Mr. Driscoll first emerged as a close compatriot of the guitarist Bill
Frisell during an influential stretch from the mid-1980s through the
mid-'90s. (Live, a 1991 Gramavision album credited to Bill Frisell, is
especially worth seeking out for Mr. Driscoll's nimble rapport with
Mr. Frisell and Mr. Baron, a drummer.) Mr. Driscoll concurrently
tangled with an honor roll of downtown composer-improvisers like the
alto saxophonist John Zorn and the trumpeter Dave Douglas, with whom
he worked in a collective called New and Used.
Then at some point in the mid-'90s, Mr. Driscoll unknowingly
contracted Lyme disease from a deer tick bite. He spent years
contending with headaches, joint pain and deep fatigue before
receiving an accurate diagnosis in 2005, when the disease was already
in its difficult-to-treat third stage. Mr. Driscoll had stayed
somewhat active during his illness -- he appeared on several
noteworthy 2005 releases, including albums by the guitarist Ben Monder
and the drummer John Hollenbeck -- but he found it increasingly hard
to work.
Last month he managed to perform on a benefit in his honor with Mr.

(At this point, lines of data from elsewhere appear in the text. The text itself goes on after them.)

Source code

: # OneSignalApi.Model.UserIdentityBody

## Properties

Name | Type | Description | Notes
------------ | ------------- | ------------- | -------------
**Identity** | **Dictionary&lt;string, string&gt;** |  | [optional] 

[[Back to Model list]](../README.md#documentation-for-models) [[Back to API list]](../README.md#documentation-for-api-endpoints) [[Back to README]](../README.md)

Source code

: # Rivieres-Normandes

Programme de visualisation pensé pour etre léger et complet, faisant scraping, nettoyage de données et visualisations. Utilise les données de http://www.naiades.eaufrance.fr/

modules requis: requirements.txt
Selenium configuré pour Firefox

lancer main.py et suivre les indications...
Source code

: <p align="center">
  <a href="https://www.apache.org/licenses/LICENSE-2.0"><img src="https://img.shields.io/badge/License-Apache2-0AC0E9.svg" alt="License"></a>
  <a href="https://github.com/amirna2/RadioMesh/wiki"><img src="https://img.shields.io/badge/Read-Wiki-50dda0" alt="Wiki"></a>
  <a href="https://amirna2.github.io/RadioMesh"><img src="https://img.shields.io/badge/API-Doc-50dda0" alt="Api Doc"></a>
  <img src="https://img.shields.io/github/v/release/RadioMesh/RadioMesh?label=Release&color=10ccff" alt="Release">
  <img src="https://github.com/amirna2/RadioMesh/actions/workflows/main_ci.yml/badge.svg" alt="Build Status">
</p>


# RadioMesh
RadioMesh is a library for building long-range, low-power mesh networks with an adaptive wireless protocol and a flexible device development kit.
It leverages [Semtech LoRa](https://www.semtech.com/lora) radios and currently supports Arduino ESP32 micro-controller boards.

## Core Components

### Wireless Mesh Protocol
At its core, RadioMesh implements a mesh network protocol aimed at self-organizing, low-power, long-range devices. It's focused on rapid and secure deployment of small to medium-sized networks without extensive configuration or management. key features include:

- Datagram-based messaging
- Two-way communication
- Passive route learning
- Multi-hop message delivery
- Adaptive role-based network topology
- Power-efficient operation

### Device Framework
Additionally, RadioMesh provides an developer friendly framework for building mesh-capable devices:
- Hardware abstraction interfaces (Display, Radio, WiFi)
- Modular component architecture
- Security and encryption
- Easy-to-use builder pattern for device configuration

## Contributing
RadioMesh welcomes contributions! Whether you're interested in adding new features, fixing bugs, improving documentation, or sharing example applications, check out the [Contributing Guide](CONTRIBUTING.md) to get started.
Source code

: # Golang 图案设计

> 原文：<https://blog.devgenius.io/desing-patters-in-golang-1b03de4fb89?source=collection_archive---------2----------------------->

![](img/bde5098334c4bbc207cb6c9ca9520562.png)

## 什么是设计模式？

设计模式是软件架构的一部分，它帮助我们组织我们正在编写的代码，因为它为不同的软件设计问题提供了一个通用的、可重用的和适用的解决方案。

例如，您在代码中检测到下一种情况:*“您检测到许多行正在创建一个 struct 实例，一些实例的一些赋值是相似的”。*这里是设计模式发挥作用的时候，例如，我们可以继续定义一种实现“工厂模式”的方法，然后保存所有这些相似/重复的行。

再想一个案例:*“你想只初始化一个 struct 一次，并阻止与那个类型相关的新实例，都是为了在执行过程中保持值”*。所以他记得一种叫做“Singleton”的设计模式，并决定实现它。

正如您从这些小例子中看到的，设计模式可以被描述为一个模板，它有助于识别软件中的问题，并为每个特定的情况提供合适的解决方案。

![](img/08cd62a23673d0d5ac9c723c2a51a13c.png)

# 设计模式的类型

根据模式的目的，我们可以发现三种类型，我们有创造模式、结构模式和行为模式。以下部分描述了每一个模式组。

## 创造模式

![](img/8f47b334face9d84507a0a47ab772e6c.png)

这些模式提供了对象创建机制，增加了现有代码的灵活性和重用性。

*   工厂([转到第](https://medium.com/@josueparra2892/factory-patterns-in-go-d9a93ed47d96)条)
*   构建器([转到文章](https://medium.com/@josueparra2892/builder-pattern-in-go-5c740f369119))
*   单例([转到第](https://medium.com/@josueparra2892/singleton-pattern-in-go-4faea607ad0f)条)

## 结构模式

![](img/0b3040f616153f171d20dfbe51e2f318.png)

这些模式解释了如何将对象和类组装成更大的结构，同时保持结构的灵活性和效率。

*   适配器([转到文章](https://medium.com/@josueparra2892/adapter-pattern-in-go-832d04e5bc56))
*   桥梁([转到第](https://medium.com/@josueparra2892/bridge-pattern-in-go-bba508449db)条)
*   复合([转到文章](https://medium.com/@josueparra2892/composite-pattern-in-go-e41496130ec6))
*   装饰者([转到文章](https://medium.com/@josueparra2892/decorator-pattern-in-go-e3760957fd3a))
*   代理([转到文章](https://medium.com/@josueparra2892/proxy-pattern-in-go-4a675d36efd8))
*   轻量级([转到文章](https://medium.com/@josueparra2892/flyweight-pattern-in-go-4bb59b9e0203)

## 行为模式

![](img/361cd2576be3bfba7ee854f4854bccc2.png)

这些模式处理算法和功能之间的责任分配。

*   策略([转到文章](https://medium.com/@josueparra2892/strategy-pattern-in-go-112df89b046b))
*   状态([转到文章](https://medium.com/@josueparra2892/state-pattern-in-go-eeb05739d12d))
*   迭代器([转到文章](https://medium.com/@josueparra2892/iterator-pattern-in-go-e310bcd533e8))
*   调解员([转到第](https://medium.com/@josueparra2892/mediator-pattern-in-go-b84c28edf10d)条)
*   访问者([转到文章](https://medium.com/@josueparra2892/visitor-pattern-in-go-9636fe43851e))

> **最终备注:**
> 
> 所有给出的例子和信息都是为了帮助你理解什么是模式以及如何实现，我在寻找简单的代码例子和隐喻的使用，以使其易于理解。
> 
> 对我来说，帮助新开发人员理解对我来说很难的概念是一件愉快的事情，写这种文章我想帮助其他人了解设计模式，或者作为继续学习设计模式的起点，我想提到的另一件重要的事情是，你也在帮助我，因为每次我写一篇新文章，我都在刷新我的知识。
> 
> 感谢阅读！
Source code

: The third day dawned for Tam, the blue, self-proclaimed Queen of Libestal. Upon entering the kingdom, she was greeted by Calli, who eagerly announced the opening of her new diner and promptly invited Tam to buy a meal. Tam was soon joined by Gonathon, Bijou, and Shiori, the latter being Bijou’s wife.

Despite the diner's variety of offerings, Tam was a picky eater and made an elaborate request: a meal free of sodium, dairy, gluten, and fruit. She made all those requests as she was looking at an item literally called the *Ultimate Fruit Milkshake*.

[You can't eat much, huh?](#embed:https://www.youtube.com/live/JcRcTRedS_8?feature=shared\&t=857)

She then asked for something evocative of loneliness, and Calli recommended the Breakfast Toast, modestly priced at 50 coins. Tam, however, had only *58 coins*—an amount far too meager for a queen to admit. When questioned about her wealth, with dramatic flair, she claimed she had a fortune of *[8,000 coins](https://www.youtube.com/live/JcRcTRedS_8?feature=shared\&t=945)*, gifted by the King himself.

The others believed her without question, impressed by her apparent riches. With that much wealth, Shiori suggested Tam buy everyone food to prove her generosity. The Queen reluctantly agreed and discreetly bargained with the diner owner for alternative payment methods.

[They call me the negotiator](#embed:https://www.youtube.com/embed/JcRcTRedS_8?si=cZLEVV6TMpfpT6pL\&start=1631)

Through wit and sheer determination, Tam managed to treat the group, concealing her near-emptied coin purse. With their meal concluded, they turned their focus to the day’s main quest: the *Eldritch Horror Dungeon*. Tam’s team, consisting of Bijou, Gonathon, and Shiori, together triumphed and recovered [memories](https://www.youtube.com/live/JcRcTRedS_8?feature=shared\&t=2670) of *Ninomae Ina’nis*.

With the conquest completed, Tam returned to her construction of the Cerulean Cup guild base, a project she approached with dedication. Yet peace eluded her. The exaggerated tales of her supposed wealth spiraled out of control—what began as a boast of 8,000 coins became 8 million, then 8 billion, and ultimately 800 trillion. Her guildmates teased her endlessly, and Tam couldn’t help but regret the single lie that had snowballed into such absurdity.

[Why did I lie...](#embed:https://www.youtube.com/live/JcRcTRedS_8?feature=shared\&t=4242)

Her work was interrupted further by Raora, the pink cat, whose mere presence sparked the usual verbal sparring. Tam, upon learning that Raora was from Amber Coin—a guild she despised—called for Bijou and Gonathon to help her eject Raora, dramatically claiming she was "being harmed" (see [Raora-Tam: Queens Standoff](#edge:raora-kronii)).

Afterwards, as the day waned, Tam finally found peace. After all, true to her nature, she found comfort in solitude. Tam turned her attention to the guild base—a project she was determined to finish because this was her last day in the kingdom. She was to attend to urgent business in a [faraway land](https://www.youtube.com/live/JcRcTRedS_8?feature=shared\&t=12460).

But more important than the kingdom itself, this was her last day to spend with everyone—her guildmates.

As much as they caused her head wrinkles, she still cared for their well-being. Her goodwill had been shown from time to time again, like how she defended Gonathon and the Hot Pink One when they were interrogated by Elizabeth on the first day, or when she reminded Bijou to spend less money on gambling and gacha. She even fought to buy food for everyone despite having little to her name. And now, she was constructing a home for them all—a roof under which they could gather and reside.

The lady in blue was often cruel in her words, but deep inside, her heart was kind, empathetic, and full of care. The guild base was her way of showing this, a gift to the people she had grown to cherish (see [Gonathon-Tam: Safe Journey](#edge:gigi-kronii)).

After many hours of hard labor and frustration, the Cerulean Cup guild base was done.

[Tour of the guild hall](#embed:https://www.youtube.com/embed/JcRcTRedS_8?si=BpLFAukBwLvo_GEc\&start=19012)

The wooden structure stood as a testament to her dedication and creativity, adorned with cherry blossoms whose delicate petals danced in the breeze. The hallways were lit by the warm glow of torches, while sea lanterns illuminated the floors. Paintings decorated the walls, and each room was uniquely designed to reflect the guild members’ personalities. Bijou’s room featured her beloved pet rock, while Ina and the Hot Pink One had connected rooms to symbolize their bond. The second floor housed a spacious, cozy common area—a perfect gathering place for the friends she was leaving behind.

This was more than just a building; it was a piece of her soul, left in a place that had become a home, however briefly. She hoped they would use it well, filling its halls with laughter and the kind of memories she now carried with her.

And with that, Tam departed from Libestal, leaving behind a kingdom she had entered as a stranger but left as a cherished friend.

Douglas and Mr. Monder, among others; this month he played a concert
with Mr. Hollenbeck's Large Ensemble. ("The next day he said that the
music healed him -- he felt a lot better," Mr. Hollenbeck said in an e-
mail message. "With this disease you go up and down.") On Monday Mr.
Driscoll will appear, but probably not perform, at the largest yet
benefit for his medical expenses. The lineup will include Mr. Frisell,
with his 858 String Quartet; Mr. Zorn, with an undisclosed ensemble;
Mr. Hollenbeck, with an ethereal group called the Refuge Trio; and the
bassist John Patitucci, with the saxophonist Jon Ellis and the drummer
Kendrick Scott. (Monday at 8 p.m., Tonic, 107 Norfolk Street, near
Delancey Street, Lower East Side, 212-358-7501, tonicnyc.com; cover,
$25.)
Tax-deductible donations can also be made payable to Emergency Relief
Fund (Kermit Driscoll) and mailed to Bill Dennison, Musicians Union
Local 802, 322 West 48th Street, New York, N.Y. 10036.